Various opinions have been expressed regarding the connection between the amorphous eruptive rocks of the hill-groups and the level basalt-sheets of the plateaux. Jameson, though he landed at Rudh' an Dunain, in Skye, where this connection can readily be found, does not seem to have made any attempt to ascertain it. He noticed that the lower grounds were formed of basalt, and that the mountains "appeared to be wholly composed of syenite and hornblende rock, traversed by basalt veins."[336] Macculloch, in many passages of his Western Islands, alludes to the subject as one which he knew would interest geologists, but about which he felt that he could give no satisfactory information, and with characteristic verbiage he refers to the impossibility of determining boundaries, to the transition from one rock into another, to the inaccessible nature of the ground, to the almost insuperable obstacles that impede examination, to the distance from human habitation, and to the stormy climate,—a formidable list of barriers, in presence of which he leaves the relative position and age of the rocks unsettled.[337]
[336] Mineralogical Travels (1813), vol. ii. p. 72.

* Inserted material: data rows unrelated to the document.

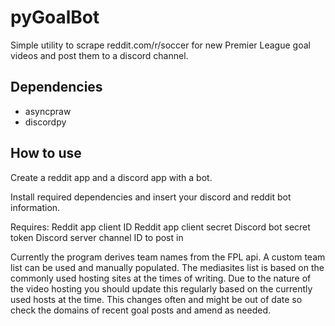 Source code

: # pyGoalBot

Simple utility to scrape reddit.com/r/soccer for new Premier League goal videos and post them to a discord channel.

## Dependencies

* asyncpraw
* discordpy

## How to use

Create a reddit app and a discord app with a bot.

Install required dependencies and insert your discord and reddit bot information. 

Requires:
Reddit app client ID
Reddit app client secret
Discord bot secret token
Discord server channel ID to post in

Currently the program derives team names from the FPL api. A custom team list can be used and manually populated. The mediasites list is based on the commonly used hosting sites at the times of writing. Due to the nature of the video hosting you should update this regularly based on the currently used hosts at the time. This changes often and might be out of date so check the domains of recent goal posts and amend as needed.
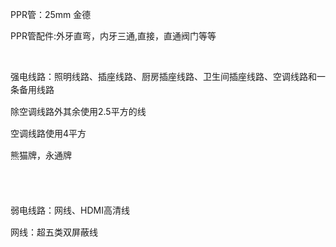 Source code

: <p>
	PPR管：25mm 金德
</p>
<p>
	PPR管配件:外牙直弯，内牙三通,直接，直通阀门等等
</p>
<p>
	<br />
</p>
<p>
	强电线路：<span style="line-height:1.5;">照明线路、插座线路、厨房插座</span><span style="line-height:1.5;">线路、卫生间插座线路、空调线路和一条备用线路</span>
</p>
<p>
	<span style="line-height:1.5;">除空调线路外其余使用2.5平方的线</span>
</p>
<p>
	<span style="line-height:1.5;">空调线路使用4平方</span>
</p>
<p>
	<span style="line-height:1.5;">
<pre>熊猫牌，<span style="line-height:1.5;font-family:'sans serif', tahoma, verdana, helvetica;">永通牌</span><span style="line-height:1.5;font-family:'sans serif', tahoma, verdana, helvetica;"></span><span style="line-height:1.5;font-family:'sans serif', tahoma, verdana, helvetica;"></span></pre>
</span>
</p>
<p>
	<br />
</p>
<p>
	<span style="line-height:1.5;"><br />
弱电线路：网线、HDMI高清线</span>
</p>
<p>
	<span style="line-height:1.5;">网线：超五类双屏蔽线</span>
</p>
<p>
	<span style="line-height:1.5;"><br />
</span>
</p> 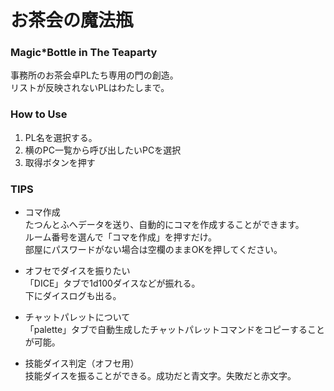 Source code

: 
# お茶会の魔法瓶  


### Magic*Bottle in The Teaparty
事務所のお茶会卓PLたち専用の門の創造。  
リストが反映されないPLはわたしまで。

### How to Use
1. PL名を選択する。
2. 横のPC一覧から呼び出したいPCを選択
3. 取得ボタンを押す

### TIPS
- コマ作成  
たつんとふへデータを送り、自動的にコマを作成することができます。  
ルーム番号を選んで「コマを作成」を押すだけ。  
部屋にパスワードがない場合は空欄のままOKを押してください。  

- オフセでダイスを振りたい  
「DICE」タブで1d100ダイスなどが振れる。  
下にダイスログも出る。  

- チャットパレットについて  
「palette」タブで自動生成したチャットパレットコマンドをコピーすることが可能。  

- 技能ダイス判定（オフセ用）  
技能ダイスを振ることができる。成功だと青文字。失敗だと赤文字。
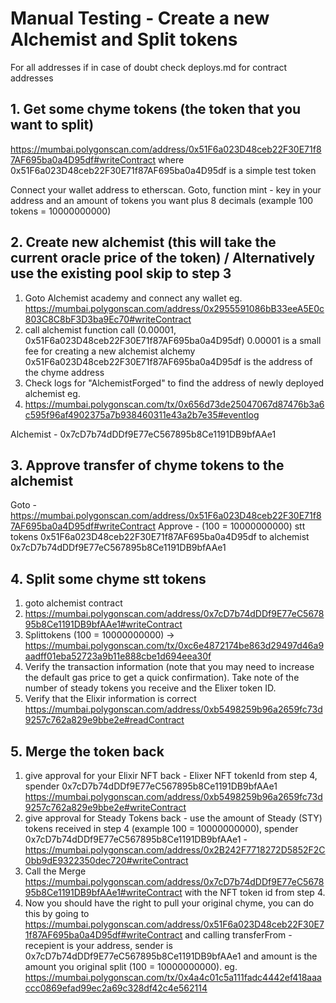 # Manual Testing - Create a new Alchemist and Split tokens
For all addresses if in case of doubt check deploys.md for contract addresses

## 1. Get some chyme tokens (the token that you want to split)
https://mumbai.polygonscan.com/address/0x51F6a023D48ceb22F30E71f87AF695ba0a4D95df#writeContract
where 0x51F6a023D48ceb22F30E71f87AF695ba0a4D95df is a simple test token

Connect your wallet address to etherscan.
Goto, function mint -  key in your address and an amount of tokens you want plus 8 decimals (example 100 tokens = 10000000000)

## 2. Create new alchemist (this will take the current oracle price of the token) / Alternatively use the existing pool skip to step 3

1. Goto Alchemist academy and connect any wallet
eg. https://mumbai.polygonscan.com/address/0x2955591086bB33eeA5E0c803C8C8bF3D3ba9Ec70#writeContract
2. call alchemist function call (0.00001, 0x51F6a023D48ceb22F30E71f87AF695ba0a4D95df) 0.00001 is a small fee for creating a new alchemist alchemy
  0x51F6a023D48ceb22F30E71f87AF695ba0a4D95df is the address of the chyme address 
3. Check logs for "AlchemistForged" to find the address of newly deployed alchemist eg. 
4. https://mumbai.polygonscan.com/tx/0x656d73de25047067d87476b3a6c595f96af4902375a7b938460311e43a2b7e35#eventlog

Alchemist  - 0x7cD7b74dDDf9E77eC567895b8Ce1191DB9bfAAe1

## 3. Approve transfer of chyme tokens to the alchemist 
Goto - https://mumbai.polygonscan.com/address/0x51F6a023D48ceb22F30E71f87AF695ba0a4D95df#writeContract
Approve - (100 = 10000000000) stt tokens 0x51F6a023D48ceb22F30E71f87AF695ba0a4D95df to alchemist 0x7cD7b74dDDf9E77eC567895b8Ce1191DB9bfAAe1

## 4. Split some chyme stt tokens 
1. goto alchemist contract 
2. https://mumbai.polygonscan.com/address/0x7cD7b74dDDf9E77eC567895b8Ce1191DB9bfAAe1#writeContract
3. Splittokens (100 = 10000000000)  -> https://mumbai.polygonscan.com/tx/0xc6e4872174be863d29497d46a9aadff01eba52723a9b11e888cbe1d694eea30f
4. Verify the transaction information (note that you may need to increase the default gas price to get a quick confirmation). Take note of the number of steady tokens you receive and the Elixer token ID.
5. Verify that the Elixir information is correct https://mumbai.polygonscan.com/address/0xb5498259b96a2659fc73d9257c762a829e9bbe2e#readContract

## 5. Merge the token back
1. give approval for your Elixir NFT back - Elixer NFT tokenId from step 4, spender 0x7cD7b74dDDf9E77eC567895b8Ce1191DB9bfAAe1
  https://mumbai.polygonscan.com/address/0xb5498259b96a2659fc73d9257c762a829e9bbe2e#writeContract 
2. give approval for Steady Tokens back - use the amount of Steady (STY) tokens received in step 4 (example 100 = 10000000000), spender 0x7cD7b74dDDf9E77eC567895b8Ce1191DB9bfAAe1 - https://mumbai.polygonscan.com/address/0x2B242F7718272D5852F2C0bb9dE9322350dec720#writeContract
3. Call the Merge  https://mumbai.polygonscan.com/address/0x7cD7b74dDDf9E77eC567895b8Ce1191DB9bfAAe1#writeContract
  with the NFT token id from step 4.
4. Now you should have the right to pull your original chyme, you can do this by going to https://mumbai.polygonscan.com/address/0x51F6a023D48ceb22F30E71f87AF695ba0a4D95df#writeContract and calling transferFrom - recepient is your address, sender is 0x7cD7b74dDDf9E77eC567895b8Ce1191DB9bfAAe1 and amount is the amount you original split (100 = 10000000000).
  eg. https://mumbai.polygonscan.com/tx/0x4a4c01c5a111fadc4442ef418aaaccc0869efad99ec2a69c328df42c4e562114
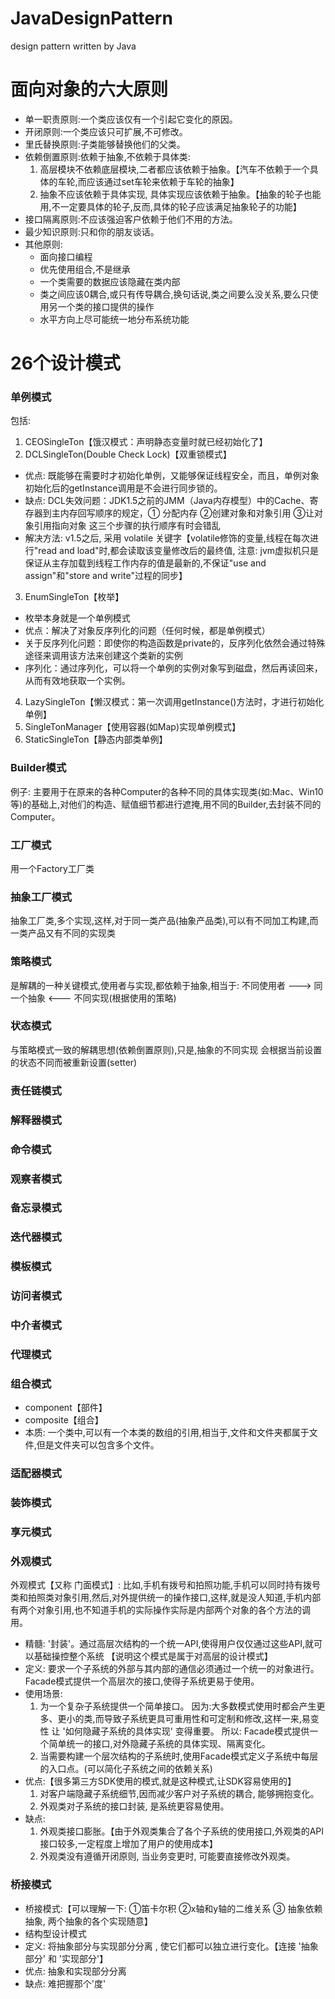 # JavaDesignPattern
design pattern written by Java

# 面向对象的六大原则
* 单一职责原则:一个类应该仅有一个引起它变化的原因。
* 开闭原则:一个类应该只可扩展,不可修改。
* 里氏替换原则:子类能够替换他们的父类。
* 依赖倒置原则:依赖于抽象,不依赖于具体类:
  1. 高层模块不依赖底层模块,二者都应该依赖于抽象。【汽车不依赖于一个具体的车轮,而应该通过set车轮来依赖于车轮的抽象】
  2. 抽象不应该依赖于具体实现, 具体实现应该依赖于抽象。【抽象的轮子也能用,不一定要具体的轮子,反而,具体的轮子应该满足抽象轮子的功能】
* 接口隔离原则:不应该强迫客户依赖于他们不用的方法。
* 最少知识原则:只和你的朋友谈话。
* 其他原则:
  * 面向接口编程
  * 优先使用组合,不是继承
  * 一个类需要的数据应该隐藏在类内部
  * 类之间应该0耦合,或只有传导耦合,换句话说,类之间要么没关系,要么只使用另一个类的接口提供的操作
  * 水平方向上尽可能统一地分布系统功能

# 26个设计模式
### 单例模式
包括:
1. CEOSingleTon【饿汉模式：声明静态变量时就已经初始化了】
2. DCLSingleTon(Double Check Lock)【双重锁模式】
  * 优点: 既能够在需要时才初始化单例，又能够保证线程安全，而且，单例对象初始化后的getInstance调用是不会进行同步锁的。
  * 缺点: DCL失效问题：JDK1.5之前的JMM（Java内存模型）中的Cache、寄存器到主内存回写顺序的规定，① 分配内存 ②创建对象和对象引用 ③让对象引用指向对象  这三个步骤的执行顺序有时会错乱
  * 解决方法: v1.5之后, 采用 volatile 关键字【volatile修饰的变量,线程在每次进行"read and load"时,都会读取该变量修改后的最终值, 注意: jvm虚拟机只是保证从主存加载到线程工作内存的值是最新的,不保证"use and assign"和"store and write"过程的同步】
3. EnumSingleTon【枚举】
  * 枚举本身就是一个单例模式
  * 优点：解决了对象反序列化的问题（任何时候，都是单例模式）
  * 关于反序列化问题：即使你的构造函数是private的，反序列化依然会通过特殊途径来调用该方法来创建这个类新的实例
  * 序列化：通过序列化，可以将一个单例的实例对象写到磁盘，然后再读回来，从而有效地获取一个实例。
4. LazySingleTon【懒汉模式：第一次调用getInstance()方法时，才进行初始化单例】
5. SingleTonManager【使用容器(如Map)实现单例模式】
6. StaticSingleTon【静态内部类单例】

### Builder模式
例子:
主要用于在原来的各种Computer的各种不同的具体实现类(如:Mac、Win10等)的基础上,对他们的构造、赋值细节都进行遮掩,用不同的Builder,去封装不同的Computer。

### 工厂模式
用一个Factory工厂类
### 抽象工厂模式
抽象工厂类,多个实现,这样,对于同一类产品(抽象产品类),可以有不同加工构建,而一类产品又有不同的实现类
### 策略模式
是解耦的一种关键模式,使用者与实现,都依赖于抽象,相当于: 不同使用者  --->  同一个抽象  <--- 不同实现(根据使用的策略)
### 状态模式
与策略模式一致的解耦思想(依赖倒置原则),只是,抽象的不同实现 会根据当前设置的状态不同而被重新设置(setter)
### 责任链模式

### 解释器模式
### 命令模式
### 观察者模式
### 备忘录模式
### 迭代器模式
### 模板模式
### 访问者模式
### 中介者模式
### 代理模式
### 组合模式
* component【部件】
* composite【组合】
* 本质: 一个类中,可以有一个本类的数组的引用,相当于,文件和文件夹都属于文件,但是文件夹可以包含多个文件。

### 适配器模式
### 装饰模式
### 享元模式
### 外观模式
外观模式【又称 门面模式】: 比如,手机有拨号和拍照功能,手机可以同时持有拨号类和拍照类对象引用,然后,对外提供统一的操作接口,这样,就是没人知道,手机内部有两个对象引用,也不知道手机的实际操作实际是内部两个对象的各个方法的调用。
* 精髓: '封装'。通过高层次结构的一个统一API,使得用户仅仅通过这些API,就可以基础操控整个系统 【说明这个模式是属于对高层的设计模式】
* 定义: 要求一个子系统的外部与其内部的通信必须通过一个统一的对象进行。Facade模式提供一个高层次的接口,使得子系统更易于使用。
* 使用场景:
  1. 为一个复杂子系统提供一个简单接口。
        因为:大多数模式使用时都会产生更多、更小的类,而导致子系统更具可重用性和可定制和修改,这样一来,易变性 让 '如何隐藏子系统的具体实现' 变得重要。
        所以: Facade模式提供一个简单统一的接口,对外隐藏子系统的具体实现、隔离变化。
  2. 当需要构建一个层次结构的子系统时,使用Facade模式定义子系统中每层的入口点。(可以简化子系统之间的依赖关系)
* 优点:【很多第三方SDK使用的模式,就是这种模式,让SDK容易使用的】
  1. 对客户端隐藏子系统细节,因而减少客户对子系统的耦合, 能够拥抱变化。
  2. 外观类对子系统的接口封装, 是系统更容易使用。
* 缺点:
  1. 外观类接口膨胀。【由于外观类集合了各个子系统的使用接口,外观类的API接口较多,一定程度上增加了用户的使用成本】
  2. 外观类没有遵循开闭原则, 当业务变更时, 可能要直接修改外观类。

### 桥接模式
* 桥接模式:【可以理解一下: ①笛卡尔积 ②x轴和y轴的二维关系 ③ 抽象依赖抽象, 两个抽象的各个实现随意】
* 结构型设计模式
* 定义: 将抽象部分与实现部分分离 , 使它们都可以独立进行变化。【连接 '抽象部分' 和 '实现部分'】
* 优点: 抽象和实现部分分离
* 缺点: 难把握那个'度' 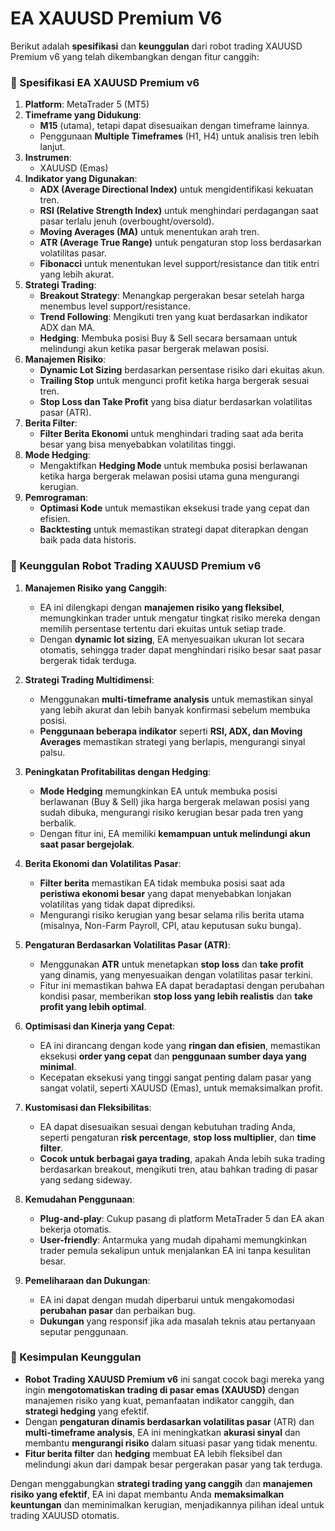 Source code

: # EA XAUUSD Premium V6
Berikut adalah **spesifikasi** dan **keunggulan** dari robot trading XAUUSD Premium v6 yang telah dikembangkan dengan fitur canggih:

### **📝 Spesifikasi EA XAUUSD Premium v6**

1. **Platform**: MetaTrader 5 (MT5)
2. **Timeframe yang Didukung**: 
   - **M15** (utama), tetapi dapat disesuaikan dengan timeframe lainnya.
   - Penggunaan **Multiple Timeframes** (H1, H4) untuk analisis tren lebih lanjut.
3. **Instrumen**: 
   - XAUUSD (Emas)
4. **Indikator yang Digunakan**:
   - **ADX (Average Directional Index)** untuk mengidentifikasi kekuatan tren.
   - **RSI (Relative Strength Index)** untuk menghindari perdagangan saat pasar terlalu jenuh (overbought/oversold).
   - **Moving Averages (MA)** untuk menentukan arah tren.
   - **ATR (Average True Range)** untuk pengaturan stop loss berdasarkan volatilitas pasar.
   - **Fibonacci** untuk menentukan level support/resistance dan titik entri yang lebih akurat.
5. **Strategi Trading**:
   - **Breakout Strategy**: Menangkap pergerakan besar setelah harga menembus level support/resistance.
   - **Trend Following**: Mengikuti tren yang kuat berdasarkan indikator ADX dan MA.
   - **Hedging**: Membuka posisi Buy & Sell secara bersamaan untuk melindungi akun ketika pasar bergerak melawan posisi.
6. **Manajemen Risiko**:
   - **Dynamic Lot Sizing** berdasarkan persentase risiko dari ekuitas akun.
   - **Trailing Stop** untuk mengunci profit ketika harga bergerak sesuai tren.
   - **Stop Loss dan Take Profit** yang bisa diatur berdasarkan volatilitas pasar (ATR).
7. **Berita Filter**:
   - **Filter Berita Ekonomi** untuk menghindari trading saat ada berita besar yang bisa menyebabkan volatilitas tinggi.
8. **Mode Hedging**:
   - Mengaktifkan **Hedging Mode** untuk membuka posisi berlawanan ketika harga bergerak melawan posisi utama guna mengurangi kerugian.
9. **Pemrograman**:
   - **Optimasi Kode** untuk memastikan eksekusi trade yang cepat dan efisien.
   - **Backtesting** untuk memastikan strategi dapat diterapkan dengan baik pada data historis.

### **🚀 Keunggulan Robot Trading XAUUSD Premium v6**

1. **Manajemen Risiko yang Canggih**:
   - EA ini dilengkapi dengan **manajemen risiko yang fleksibel**, memungkinkan trader untuk mengatur tingkat risiko mereka dengan memilih persentase tertentu dari ekuitas untuk setiap trade.
   - Dengan **dynamic lot sizing**, EA menyesuaikan ukuran lot secara otomatis, sehingga trader dapat menghindari risiko besar saat pasar bergerak tidak terduga.

2. **Strategi Trading Multidimensi**:
   - Menggunakan **multi-timeframe analysis** untuk memastikan sinyal yang lebih akurat dan lebih banyak konfirmasi sebelum membuka posisi.
   - **Penggunaan beberapa indikator** seperti **RSI, ADX, dan Moving Averages** memastikan strategi yang berlapis, mengurangi sinyal palsu.

3. **Peningkatan Profitabilitas dengan Hedging**:
   - **Mode Hedging** memungkinkan EA untuk membuka posisi berlawanan (Buy & Sell) jika harga bergerak melawan posisi yang sudah dibuka, mengurangi risiko kerugian besar pada tren yang berbalik.
   - Dengan fitur ini, EA memiliki **kemampuan untuk melindungi akun saat pasar bergejolak**.

4. **Berita Ekonomi dan Volatilitas Pasar**:
   - **Filter berita** memastikan EA tidak membuka posisi saat ada **peristiwa ekonomi besar** yang dapat menyebabkan lonjakan volatilitas yang tidak dapat diprediksi.
   - Mengurangi risiko kerugian yang besar selama rilis berita utama (misalnya, Non-Farm Payroll, CPI, atau keputusan suku bunga).

5. **Pengaturan Berdasarkan Volatilitas Pasar (ATR)**:
   - Menggunakan **ATR** untuk menetapkan **stop loss** dan **take profit** yang dinamis, yang menyesuaikan dengan volatilitas pasar terkini.
   - Fitur ini memastikan bahwa EA dapat beradaptasi dengan perubahan kondisi pasar, memberikan **stop loss yang lebih realistis** dan **take profit yang lebih optimal**.

6. **Optimisasi dan Kinerja yang Cepat**:
   - EA ini dirancang dengan kode yang **ringan dan efisien**, memastikan eksekusi **order yang cepat** dan **penggunaan sumber daya yang minimal**.
   - Kecepatan eksekusi yang tinggi sangat penting dalam pasar yang sangat volatil, seperti XAUUSD (Emas), untuk memaksimalkan profit.

7. **Kustomisasi dan Fleksibilitas**:
   - EA dapat disesuaikan sesuai dengan kebutuhan trading Anda, seperti pengaturan **risk percentage**, **stop loss multiplier**, dan **time filter**.
   - **Cocok untuk berbagai gaya trading**, apakah Anda lebih suka trading berdasarkan breakout, mengikuti tren, atau bahkan trading di pasar yang sedang sideway.

8. **Kemudahan Penggunaan**:
   - **Plug-and-play**: Cukup pasang di platform MetaTrader 5 dan EA akan bekerja otomatis.
   - **User-friendly**: Antarmuka yang mudah dipahami memungkinkan trader pemula sekalipun untuk menjalankan EA ini tanpa kesulitan besar.

9. **Pemeliharaan dan Dukungan**:
   - EA ini dapat dengan mudah diperbarui untuk mengakomodasi **perubahan pasar** dan perbaikan bug.
   - **Dukungan** yang responsif jika ada masalah teknis atau pertanyaan seputar penggunaan.

### **🌟 Kesimpulan Keunggulan**
- **Robot Trading XAUUSD Premium v6** ini sangat cocok bagi mereka yang ingin **mengotomatiskan trading di pasar emas (XAUUSD)** dengan manajemen risiko yang kuat, pemanfaatan indikator canggih, dan **strategi hedging** yang efektif.
- Dengan **pengaturan dinamis berdasarkan volatilitas pasar** (ATR) dan **multi-timeframe analysis**, EA ini meningkatkan **akurasi sinyal** dan membantu **mengurangi risiko** dalam situasi pasar yang tidak menentu.
- **Fitur berita filter** dan **hedging** membuat EA lebih fleksibel dan melindungi akun dari dampak besar pergerakan pasar yang tak terduga.

Dengan menggabungkan **strategi trading yang canggih** dan **manajemen risiko yang efektif**, EA ini dapat membantu Anda **memaksimalkan keuntungan** dan meminimalkan kerugian, menjadikannya pilihan ideal untuk trading XAUUSD otomatis.
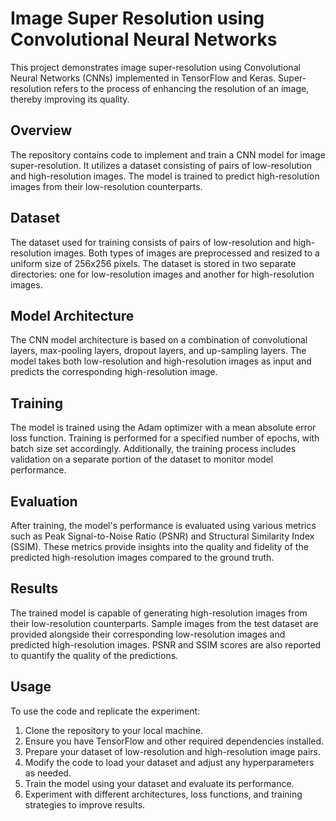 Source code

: 
# Image Super Resolution using Convolutional Neural Networks

This project demonstrates image super-resolution using Convolutional Neural Networks (CNNs) implemented in TensorFlow and Keras. Super-resolution refers to the process of enhancing the resolution of an image, thereby improving its quality.

## Overview

The repository contains code to implement and train a CNN model for image super-resolution. It utilizes a dataset consisting of pairs of low-resolution and high-resolution images. The model is trained to predict high-resolution images from their low-resolution counterparts.

## Dataset

The dataset used for training consists of pairs of low-resolution and high-resolution images. Both types of images are preprocessed and resized to a uniform size of 256x256 pixels. The dataset is stored in two separate directories: one for low-resolution images and another for high-resolution images.

## Model Architecture

The CNN model architecture is based on a combination of convolutional layers, max-pooling layers, dropout layers, and up-sampling layers. The model takes both low-resolution and high-resolution images as input and predicts the corresponding high-resolution image.

## Training

The model is trained using the Adam optimizer with a mean absolute error loss function. Training is performed for a specified number of epochs, with batch size set accordingly. Additionally, the training process includes validation on a separate portion of the dataset to monitor model performance.

## Evaluation

After training, the model's performance is evaluated using various metrics such as Peak Signal-to-Noise Ratio (PSNR) and Structural Similarity Index (SSIM). These metrics provide insights into the quality and fidelity of the predicted high-resolution images compared to the ground truth.

## Results

The trained model is capable of generating high-resolution images from their low-resolution counterparts. Sample images from the test dataset are provided alongside their corresponding low-resolution images and predicted high-resolution images. PSNR and SSIM scores are also reported to quantify the quality of the predictions.

## Usage

To use the code and replicate the experiment:

1. Clone the repository to your local machine.
2. Ensure you have TensorFlow and other required dependencies installed.
3. Prepare your dataset of low-resolution and high-resolution image pairs.
4. Modify the code to load your dataset and adjust any hyperparameters as needed.
5. Train the model using your dataset and evaluate its performance.
6. Experiment with different architectures, loss functions, and training strategies to improve results.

[337] See his Western Islands, vol. i. pp. 368, 374, 385, 386. With much admiration for the insight and zeal, amounting almost to genius, which Macculloch displayed in his work among the Western Islands, at a time when, with poor maps and inadequate means of locomotion, geological surveying was a more difficult task than it is now, I have found it impossible to follow in his footsteps with his descriptions in hand, and not to wish that for his own fame he had been content to claim credit only for what he had seen. His actual achievements were enough to make the reputation of half a dozen good geologists. It was unfortunate that he did not realize how inexhaustible nature is, how impossible it is for one man to see and understand every fact even in the little corner of nature which he may claim to have explored. He seems to have had a morbid fear lest any one should afterwards discover something he had missed; he writes as if with the object of dissuading men from travelling over his ground, and he indeed tacitly lays claim to anything they may ascertain by averring that those who may follow him "will find a great deal that is not here described, although little that has not been examined" (p. 373). Principal Forbes long ago exposed this weak side of Macculloch and his work (Edin. New Phil. Journ. xl. 1846, p. 82).
Von Oyenhausen and Von Dechen, who wrote so excellent an account of their visit to Skye, and who traced much of the boundary-line between the gabbros and the other mountainous eruptive masses ("syenite"), seem to have made no attempt to work out the connection between the former and the rest of the volcanic rocks.[338]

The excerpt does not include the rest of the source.